Mets owners will sell due to Madoff losses—author

CHICAGO,  (Reuters) – The owners of the New York Mets  will be forced to sell the pro baseball team due to huge losses  suffered in the Bernard Madoff swindle, the author of a book  about the disgraced money manager said yesterday.

The Wilpon family, led by Mets owner Fred Wilpon, lost  about $700 million because of Madoff, according to Erin  Arvedlund, author of “Too Good to Be True,” published earlier  this month.

Arvedlund said she does not know the terms of the Wilpons’  bank loans, but said the losses are steep enough that a sale of  the baseball team is certain.

“It’s qualified by when,” she said. “It’s possible they  would have to sell by next year.”
Fred Wilpon was among thousands of investors defrauded by  Madoff, himself a Mets fan. Wilpon bought a stake in the Mets  in 1980, raised his share to 50 percent six years later, and  purchased the rest with his family and others in 2002.

Madoff pleaded guilty earlier this year to running the  biggest investment fraud in Wall Street’s history, which  prosecutors said bilked investors out of as much as $65  billion. Madoff is serving a 150-year prison sentence.

The team said Arvedlund has no knowledge of the baseball  team or its finances and repeated previous statements that the  Mets are not for sale.

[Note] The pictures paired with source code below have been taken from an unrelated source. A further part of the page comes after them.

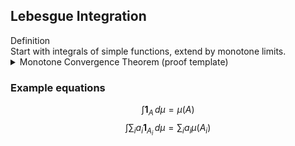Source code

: ## Lebesgue Integration

<div class="callout definition"><span class="label">Definition</span><br/>
Start with integrals of simple functions, extend by monotone limits.
</div>

<details class="collapsible">
  <summary>Monotone Convergence Theorem (proof template)</summary>
  <div class="collapsible__content">
    **Theorem.** If $0\le f_n \uparrow f$ then $\int f_n \to \int f$.
    <details class="collapsible">
      <summary>Key reduction</summary>
      <div class="collapsible__content">
        Reduce to simple functions and use monotonicity.
      </div>
    </details>
  </div>
</details>

### Example equations
$$ \int \mathbf{1}_A \, d\mu = \mu(A) \tag{(1)} $$
$$ \int \sum_i a_i \mathbf{1}_{A_i}\, d\mu = \sum_i a_i \mu(A_i) \tag{(2)} $$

“Her speculation that the Mets — or any part of the team  — is for sale is completely false and is irresponsible,” the  team said in a statement.

A team spokesman told MarketWatch that Arvedlund’s loss  projection is inaccurate.
Some bankers have speculated the Wilpons would be forced to  sell all or part of the Mets, while others said a sale of part  of the Mets cable TV channel SportsNet New York was more  likely.

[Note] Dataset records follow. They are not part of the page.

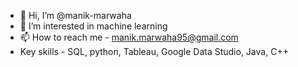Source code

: - 👋 Hi, I’m @manik-marwaha
- 👀 I’m interested in machine learning
- 📫 How to reach me - manik.marwaha95@gmail.com
- Key skills - SQL, python, Tableau, Google Data Studio, Java, C++

<!---
manik-marwaha/manik-marwaha is a ✨ special ✨ repository because its `README.md` (this file) appears on your GitHub profile.
You can click the Preview link to take a look at your changes.
--->
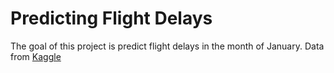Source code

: 
# Predicting Flight Delays
The goal of this project is predict flight delays in the month of January. Data from [Kaggle](https://www.kaggle.com/divyansh22/flight-delay-prediction)
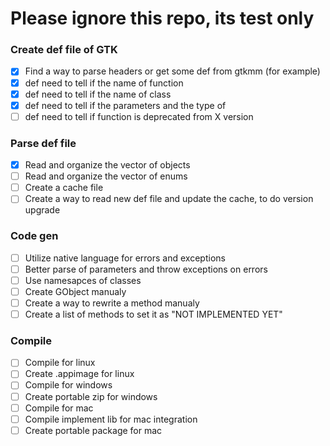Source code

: 
# Please ignore this repo, its test only


### Create def file of GTK
- [x] Find a way to parse headers or get some def from gtkmm (for example)
- [x] def need to tell if the name of function
- [x] def need to tell if the name of class
- [x] def need to tell if the parameters and the type of
- [ ] def need to tell if function is deprecated from X version

### Parse def file
- [x] Read and organize the vector of objects
- [ ] Read and organize the vector of enums
- [ ] Create a cache file
- [ ] Create a way to read new def file and update the cache, to do version upgrade

### Code gen
- [ ] Utilize native language for errors and exceptions
- [ ] Better parse of parameters and throw exceptions on errors
- [ ] Use namesapces of classes
- [ ] Create GObject manualy
- [ ] Create a way to rewrite a method manualy
- [ ] Create a list of methods to set it as "NOT IMPLEMENTED YET"

### Compile
- [ ] Compile for linux
- [ ] Create .appimage for linux
- [ ] Compile for windows
- [ ] Create portable zip for windows
- [ ] Compile for mac
- [ ] Compile implement lib for mac integration
- [ ] Create portable package for mac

If the team were sold, it would likely fetch more than the  $845 million that a group led by Tom Ricketts, a Chicago  investment banker and son of the founder of TD Ameritrade  Holding Corp <AMTD.O>, is paying for the Chicago Cubs and other  assets, analysts said.
The Mets play in a larger market, control their own sports  network and play in a ballpark that opened this season.

In April, Forbes magazine estimated the Mets were worth  $912 million, trailing only the New York Yankees among Major  League Baseball teams.